What if we told you that you don’t need to hop on a plane or a bullet train to enjoy a little time away from the hustle and bustle of Tokyo?

Within a fairly close distance from Tokyo, there are many gorgeous holiday destinations that the Tokyoites frequent on their days off – even for a day trip! And the great news is it’s all easily accessible by train.

After some time in the city you might be craving some nature, perhaps the aroma of an old town and relaxing in natural hot springs. You can enjoy all of these things and some more, thanks to Odakyu Electric Railway.

On December 1st 2017, Odakyu Electric Railway released the Hakone Kamakura Pass. Previous to this they had the Hakone Free Pass and the Enoshima-Kamakura Free Pass, which were both popular amongst overseas visitors. But this brand new pass combines the benefits of both passes and it also allows you unlimited rides on the Odakyu Line.

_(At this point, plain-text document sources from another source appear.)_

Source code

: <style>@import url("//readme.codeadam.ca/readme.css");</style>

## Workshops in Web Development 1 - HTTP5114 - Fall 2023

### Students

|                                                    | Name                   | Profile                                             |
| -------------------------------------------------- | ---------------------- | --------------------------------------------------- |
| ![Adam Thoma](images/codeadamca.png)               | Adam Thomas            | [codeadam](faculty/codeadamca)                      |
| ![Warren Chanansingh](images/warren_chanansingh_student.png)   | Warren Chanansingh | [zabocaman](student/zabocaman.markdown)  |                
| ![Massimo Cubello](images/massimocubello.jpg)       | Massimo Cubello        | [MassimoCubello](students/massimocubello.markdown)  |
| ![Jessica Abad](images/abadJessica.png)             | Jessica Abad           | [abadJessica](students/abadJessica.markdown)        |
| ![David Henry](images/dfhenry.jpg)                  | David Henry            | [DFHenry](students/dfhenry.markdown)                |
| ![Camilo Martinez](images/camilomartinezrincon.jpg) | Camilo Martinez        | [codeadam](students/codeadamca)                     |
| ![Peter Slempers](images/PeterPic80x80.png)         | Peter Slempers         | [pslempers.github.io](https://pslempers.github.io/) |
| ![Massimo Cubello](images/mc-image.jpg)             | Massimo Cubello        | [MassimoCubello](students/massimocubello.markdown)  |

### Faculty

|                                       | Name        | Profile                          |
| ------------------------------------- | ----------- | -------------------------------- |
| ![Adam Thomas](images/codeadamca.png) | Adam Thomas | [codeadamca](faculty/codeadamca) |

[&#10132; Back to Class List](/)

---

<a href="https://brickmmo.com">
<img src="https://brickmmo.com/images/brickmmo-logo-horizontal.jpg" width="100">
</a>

This pass is valid for three days and it costs ¥6,500 per adult.

On top of all of that, you can receive discounted services and entry just by presenting the Hakone Kamakura Pass at any of the seventy partnering facilities, including art museums and gift shops in the Hakone, Enoshima and Kamakura areas.

To get you started planning on your ‘holiday within a holiday’ here we put together a model itinerary.

DAY 1 – Day Trip to Enoshima and Kamakura

Journey from Shinjuku to Enoshima:
Take the Odakyu Limited Express ‘Romancecar’ to Katase-Enoshima Station.
The journey takes 55 minutes and an extra limited express fee of 620 yen.
Alternatively, take the express train (with no extra fee) for 55 minutes to Katase-Enoshima.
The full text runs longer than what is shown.